Endocrine Abstracts

Introduction: Among three types of gastric neuroendocrine tumors (GEPNETV) type 1 are most common. At the basis of the pathogenesis of type 1 is atrophic gastritis, which leads to achlorhydria and deficiency of intrinsic factor, resulting in G cell hyperplasia and hypergastrinaemia. Gastric endoscopy usually reveals the multiple and polypoid lesions (<1–2 cm) in the corpus. Five-year survival in these patients is not different from survival in the selected age group population. Type 1 GEPNET metastasizes very rare (2–5% of cases).

The aim of our study was to present atypical type 1 GEPNETV.

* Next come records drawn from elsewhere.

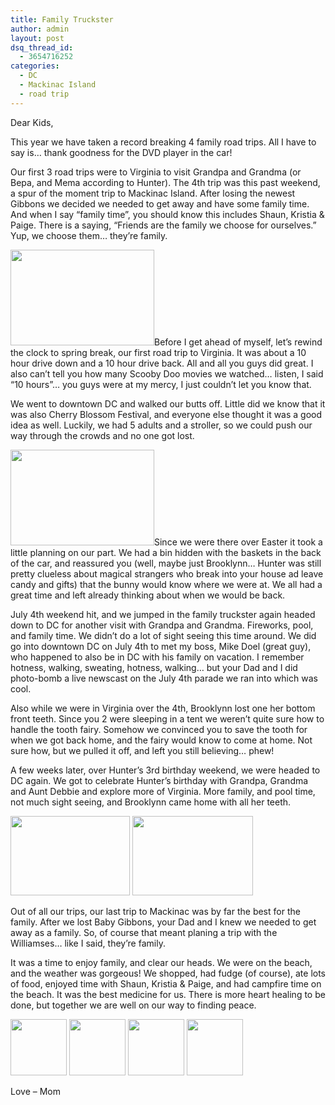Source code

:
 ```yaml
---
title: Family Truckster
author: admin
layout: post
dsq_thread_id:
  - 3654716252
categories:
  - DC
  - Mackinac Island
  - road trip
---
```

Dear Kids,

This year we have taken a record breaking 4 family road trips. All I have to say is&#8230; thank goodness for the DVD player in the car!

Our first 3 road trips were to Virginia to visit Grandpa and Grandma (or Bepa, and Mema according to Hunter). The 4th trip was this past weekend, a spur of the moment trip to Mackinac Island. After losing the newest Gibbons we decided we needed to get away and have some family time. And when I say &#8220;family time&#8221;, you should know this includes Shaun, Kristia & Paige. There is a saying, &#8220;Friends are the family we choose for ourselves.&#8221; Yup, we choose them&#8230; they&#8217;re family.

<a onclick="javascript:_gaq.push(['_trackPageview', '/download/wp-content/uploads/2010/08/IMG_0426.jpg']);"  href="http://saragibby.com/wp-content/uploads/2010/08/IMG_0426.jpg"><img class="alignright size-medium wp-image-80" title="IMG_0426" src="http://saragibby.com/wp-content/uploads/2010/08/IMG_0426-300x200.jpg" alt="" width="230" height="153" /></a>Before I get ahead of myself, let&#8217;s rewind the clock to spring break, our first road trip to Virginia. It was about a 10 hour drive down and a 10 hour drive back. All and all you guys did great. I also can&#8217;t tell you how many Scooby Doo movies we watched&#8230; listen, I said &#8220;10 hours&#8221;&#8230; you guys were at my mercy, I just couldn&#8217;t let you know that.

We went to downtown DC and walked our butts off. Little did we know that it was also Cherry Blossom Festival, and everyone else thought it was a good idea as well. Luckily, we had 5 adults and a stroller, so we could push our way through the crowds and no one got lost.

<a onclick="javascript:_gaq.push(['_trackPageview', '/download/wp-content/uploads/2010/08/IMG_0484.jpg']);"  href="http://saragibby.com/wp-content/uploads/2010/08/IMG_0484.jpg"><img class="size-medium wp-image-83 alignright" title="IMG_0484" src="http://saragibby.com/wp-content/uploads/2010/08/IMG_0484-300x200.jpg" alt="" width="230" height="153" /></a>Since we were there over Easter it took a little planning on our part. We had a bin hidden with the baskets in the back of the car, and reassured you (well, maybe just Brooklynn&#8230; Hunter was still pretty clueless about magical strangers who break into your house ad leave candy and gifts) that the bunny would know where we were at. We all had a great time and left already thinking about when we would be back.

July 4th weekend hit, and we jumped in the family truckster again headed down to DC for another visit with Grandpa and Grandma. Fireworks, pool, and family time. We didn&#8217;t do a lot of sight seeing this time around. We did go into downtown DC on July 4th to met my boss, Mike Doel (great guy), who happened to also be in DC with his family on vacation. I remember hotness, walking, sweating, hotness, walking&#8230; but your Dad and I did photo-bomb a live newscast on the July 4th parade we ran into which was cool.

Also while we were in Virginia over the 4th, Brooklynn lost one her bottom front teeth. Since you 2 were sleeping in a tent we weren&#8217;t quite sure how to handle the tooth fairy. Somehow we convinced you to save the tooth for when we got back home, and the fairy would know to come at home. Not sure how, but we pulled it off, and left you still believing&#8230; phew!

A few weeks later, over Hunter&#8217;s 3rd birthday weekend, we were headed to DC again. We got to celebrate Hunter&#8217;s birthday with Grandpa, Grandma and Aunt Debbie and explore more of Virginia. More family, and pool time, not much sight seeing, and Brooklynn came home with all her teeth.

<a onclick="javascript:_gaq.push(['_trackPageview', '/download/wp-content/uploads/2010/08/IMG_1316.jpg']);"  href="http://saragibby.com/wp-content/uploads/2010/08/IMG_1316.jpg"><img class="alignnone size-medium wp-image-86" title="IMG_1316" src="http://saragibby.com/wp-content/uploads/2010/08/IMG_1316-300x200.jpg" alt="" width="191" height="127" /></a> <a onclick="javascript:_gaq.push(['_trackPageview', '/download/wp-content/uploads/2010/08/IMG_1329.jpg']);"  href="http://saragibby.com/wp-content/uploads/2010/08/IMG_1329.jpg"><img class="alignnone size-medium wp-image-87" title="IMG_1329" src="http://saragibby.com/wp-content/uploads/2010/08/IMG_1329-300x200.jpg" alt="" width="193" height="127" /></a>

Out of all our trips, our last trip to Mackinac was by far the best for the family. After we lost Baby Gibbons, your Dad and I knew we needed to get away as a family. So, of course that meant planing a trip with the Williamses&#8230; like I said, they&#8217;re family.

It was a time to enjoy family, and clear our heads. We were on the beach, and the weather was gorgeous! We shopped, had fudge (of course), ate lots of food, enjoyed time with Shaun, Kristia & Paige, and had campfire time on the beach. It was the best medicine for us. There is more heart healing to be done, but together we are well on our way to finding peace.

<a onclick="javascript:_gaq.push(['_trackPageview', '/download/wp-content/uploads/2010/08/IMG_15421.jpg']);"  href="http://saragibby.com/wp-content/uploads/2010/08/IMG_15421.jpg"><img class="alignnone size-thumbnail wp-image-108" title="IMG_1542" src="http://saragibby.com/wp-content/uploads/2010/08/IMG_15421-150x150.jpg" alt="" width="90" height="90" /></a> <a onclick="javascript:_gaq.push(['_trackPageview', '/download/wp-content/uploads/2010/08/IMG_1602.jpg']);"  href="http://saragibby.com/wp-content/uploads/2010/08/IMG_1602.jpg"><img class="alignnone size-thumbnail wp-image-99" title="IMG_1602" src="http://saragibby.com/wp-content/uploads/2010/08/IMG_1602-150x150.jpg" alt="" width="90" height="90" /></a> <a onclick="javascript:_gaq.push(['_trackPageview', '/download/wp-content/uploads/2010/08/IMG_1635.jpg']);"  href="http://saragibby.com/wp-content/uploads/2010/08/IMG_1635.jpg"><img class="alignnone size-thumbnail wp-image-100" title="IMG_1635" src="http://saragibby.com/wp-content/uploads/2010/08/IMG_1635-150x150.jpg" alt="" width="90" height="90" /></a> <a onclick="javascript:_gaq.push(['_trackPageview', '/download/wp-content/uploads/2010/08/IMG_1656.jpg']);"  href="http://saragibby.com/wp-content/uploads/2010/08/IMG_1656.jpg"><img class="alignnone size-thumbnail wp-image-101" title="IMG_1656" src="http://saragibby.com/wp-content/uploads/2010/08/IMG_1656-150x150.jpg" alt="" width="90" height="90" /></a>

Love &#8211; Mom

<p style="text-align: left;">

Case report: In the Department of Endocrinology we follow up 41 cases of GEPNETV, among them 30 of type 1. M.S., 33-aged male, in 2008 due to anemia and epigastric pain had gastroscopy. It reavealed three wide based polypoid lesions bigger than typical lesions (15–30 mm in diameter). In biopsy there was highly differentiated neuroendocrine tumor expressing chromogranin. Ki67 index <1%. In addition, atrophic gastritis was found. In abdomen CT and scintigraphy with somatostatin analogues (SS scintigraphy) no speciphic changes were found. Patient refused proposed surgery and for 1 year was lost for follow up. In the next gastroscopy in 2010 there were three polypoid lesions up to 30 mm in diameter, with similar biopsy to former examination. In 2011 total gastrectomy was performed. Histopatology revealed neuroendocrine cancer with metastases to the local lymph nodes. In postoperative SS scintigraphy no uptake of the tracer was found, patient is treated with somatostatin long acting analoque.

Conclusions: Atypical presentation of type 1 GEPNETV should increase our awareness and influence the treatment decision making.

Declaration of interest: The authors declare that there is no conflict of interest that could be perceived as prejudicing the impartiality of the research project.

Funding: This research did not receive any specific grant from any funding agency in the public, commercial or not-for-profit sector.